Şişhane-Haliç Metro Geçiş Köprüsü-Yenikapı metro hattı açılış töreninde konuşan Erdoğan, “Bütün görüntüleri koyun bir kenara, bu bayanın çocuğuyla beraber aldığı darbeyle ilgili aldığı raporu ne yapacaksınız?” dedi. Erdoğan, “Her şey açık net ortada. O zaman savcının bütün tespitleri adli tıp raporu ortada. Şimdi siz bunu tersine çevirmek istiyorsunuz” sözleriyle, görüntüleri haberleştiren medyayı hedef aldı.
‘Bunun altında da boğulacaksınız’
Erdoğan, Hürriyet gazetesine adını anmadan çıkışarak, “Medya dünyasında amiral diye geçinenlere söylüyorum. Bugün attıkları başlığı özellikle hatırlatıyorum. Bunun altında da boğulacaksınız. Sizler adli tıp raporlarını nerenize saklayacak, nerenize koyacaksınız” dedi.
Bira şişesi-paralel yapı ortaklığı
Erdoğan’ın yeni bir iddiası da vardı: “Elinde bira şişesiyle başörtülü kızlarımıza saldıranlarla o malum paralel yapı birlikte hareket ediyor, bir arada operasyon yapmaya çalışıyorlar.” Başbakan, Gezi eylemleri sırasında kanıtlanamayan bayrak yakma iddiasını da uzun zaman sonra ilk kez yeniden gündeme getirdi: “Gezi olayları sırasında, Kadıköy’de bir duvara şunu yazdılar; “Zulüm 1453’de başladı”, Ankara’da bayrağımızı ateşe verdiler.”

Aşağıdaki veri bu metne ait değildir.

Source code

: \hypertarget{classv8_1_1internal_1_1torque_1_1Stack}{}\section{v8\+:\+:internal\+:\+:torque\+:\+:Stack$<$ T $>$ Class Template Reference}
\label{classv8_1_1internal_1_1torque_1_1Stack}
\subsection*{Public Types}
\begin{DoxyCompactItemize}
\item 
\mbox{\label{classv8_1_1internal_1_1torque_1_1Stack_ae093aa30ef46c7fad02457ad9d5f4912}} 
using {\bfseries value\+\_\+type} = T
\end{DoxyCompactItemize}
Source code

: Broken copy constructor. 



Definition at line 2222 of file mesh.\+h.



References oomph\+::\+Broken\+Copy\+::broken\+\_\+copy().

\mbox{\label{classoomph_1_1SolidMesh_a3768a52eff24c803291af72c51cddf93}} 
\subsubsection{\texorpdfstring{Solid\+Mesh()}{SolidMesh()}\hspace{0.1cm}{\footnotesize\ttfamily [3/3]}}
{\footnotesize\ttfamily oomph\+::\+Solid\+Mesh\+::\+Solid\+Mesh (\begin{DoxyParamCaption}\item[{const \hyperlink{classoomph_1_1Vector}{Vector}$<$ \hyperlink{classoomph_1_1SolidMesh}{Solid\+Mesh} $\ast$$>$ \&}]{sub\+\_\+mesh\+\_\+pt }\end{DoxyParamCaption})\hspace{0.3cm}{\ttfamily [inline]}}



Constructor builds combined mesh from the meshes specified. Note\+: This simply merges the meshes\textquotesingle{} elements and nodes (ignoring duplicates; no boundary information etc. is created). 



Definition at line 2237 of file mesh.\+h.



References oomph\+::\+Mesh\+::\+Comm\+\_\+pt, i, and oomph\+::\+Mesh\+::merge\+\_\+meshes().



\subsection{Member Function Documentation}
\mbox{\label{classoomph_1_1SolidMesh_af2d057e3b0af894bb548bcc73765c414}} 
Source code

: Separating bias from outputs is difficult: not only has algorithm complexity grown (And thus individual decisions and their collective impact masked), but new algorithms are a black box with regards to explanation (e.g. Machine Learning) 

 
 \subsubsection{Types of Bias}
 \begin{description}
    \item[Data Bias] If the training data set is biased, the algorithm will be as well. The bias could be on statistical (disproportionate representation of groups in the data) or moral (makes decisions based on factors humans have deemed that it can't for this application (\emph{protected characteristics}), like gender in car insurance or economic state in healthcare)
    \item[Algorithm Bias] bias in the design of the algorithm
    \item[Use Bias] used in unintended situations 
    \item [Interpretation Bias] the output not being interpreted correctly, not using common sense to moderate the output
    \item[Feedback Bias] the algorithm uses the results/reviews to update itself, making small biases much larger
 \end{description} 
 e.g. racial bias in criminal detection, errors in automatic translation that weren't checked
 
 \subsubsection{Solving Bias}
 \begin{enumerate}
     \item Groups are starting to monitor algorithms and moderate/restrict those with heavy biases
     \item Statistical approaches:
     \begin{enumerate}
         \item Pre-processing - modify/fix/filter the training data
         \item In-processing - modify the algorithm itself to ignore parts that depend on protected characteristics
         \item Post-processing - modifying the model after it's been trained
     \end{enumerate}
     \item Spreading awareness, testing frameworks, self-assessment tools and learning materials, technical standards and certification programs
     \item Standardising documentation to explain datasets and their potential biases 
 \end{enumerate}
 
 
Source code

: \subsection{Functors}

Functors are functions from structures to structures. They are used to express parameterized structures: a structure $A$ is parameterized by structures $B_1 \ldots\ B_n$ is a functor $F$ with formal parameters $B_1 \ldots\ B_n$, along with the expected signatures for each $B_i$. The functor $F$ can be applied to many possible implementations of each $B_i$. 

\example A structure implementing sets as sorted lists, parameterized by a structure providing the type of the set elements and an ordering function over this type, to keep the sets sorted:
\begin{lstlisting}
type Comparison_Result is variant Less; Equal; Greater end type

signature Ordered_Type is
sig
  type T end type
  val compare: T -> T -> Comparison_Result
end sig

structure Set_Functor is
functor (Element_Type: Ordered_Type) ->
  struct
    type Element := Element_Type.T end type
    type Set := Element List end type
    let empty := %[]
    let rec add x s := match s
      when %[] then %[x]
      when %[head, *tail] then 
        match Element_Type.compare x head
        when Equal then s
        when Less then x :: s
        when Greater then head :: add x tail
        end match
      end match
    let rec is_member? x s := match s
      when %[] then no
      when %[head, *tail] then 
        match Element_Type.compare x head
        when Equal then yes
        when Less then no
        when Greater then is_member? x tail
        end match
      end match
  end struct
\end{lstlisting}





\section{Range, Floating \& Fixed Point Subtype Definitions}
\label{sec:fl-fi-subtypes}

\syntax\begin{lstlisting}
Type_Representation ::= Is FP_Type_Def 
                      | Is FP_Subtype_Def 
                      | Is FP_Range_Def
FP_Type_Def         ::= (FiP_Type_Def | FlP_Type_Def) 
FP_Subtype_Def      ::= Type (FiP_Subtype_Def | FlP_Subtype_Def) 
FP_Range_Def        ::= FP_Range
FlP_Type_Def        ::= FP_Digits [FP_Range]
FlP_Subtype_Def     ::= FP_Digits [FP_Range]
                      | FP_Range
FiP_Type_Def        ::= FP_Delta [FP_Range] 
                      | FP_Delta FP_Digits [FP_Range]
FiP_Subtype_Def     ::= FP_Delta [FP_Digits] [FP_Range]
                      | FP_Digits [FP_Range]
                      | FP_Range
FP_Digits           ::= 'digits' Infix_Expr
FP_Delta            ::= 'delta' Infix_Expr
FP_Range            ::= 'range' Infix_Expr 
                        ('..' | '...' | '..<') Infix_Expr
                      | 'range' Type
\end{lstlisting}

O raporda hangi tespitler yer alıyor?
Erdoğan’ın, Kabataş görüntüleri iddiasına dayanak olarak gösterdiği Adli Tıp raporuysa dün Sol gazetesi tarafından yayımlandı. Raporun, 1 Haziran 2013’te gerçekleştiği iddia edilen saldırıdan dört gün sonra hazırlanmış olması dikkat çekti. Zehra Develioğlu’nun 5 Haziran 2013’te yapılan muayenesi sonucu Çağlayan’daki İstanbul Adliyesi Adli Tıp bölümü tarafından hazırlanan raporda yer alan tespitler şu şekilde:
Sağ diz üst iç kısımda üç adet, iç alt kısımda bir adet, sol diz üst dış kısımda bir adet yaklaşık 1 ila 1 buçuk santimetre çapında mor renkli berelenme.
Bebekte sağ alt bacak iç alt kısımda üç santimetrelik sıyrık.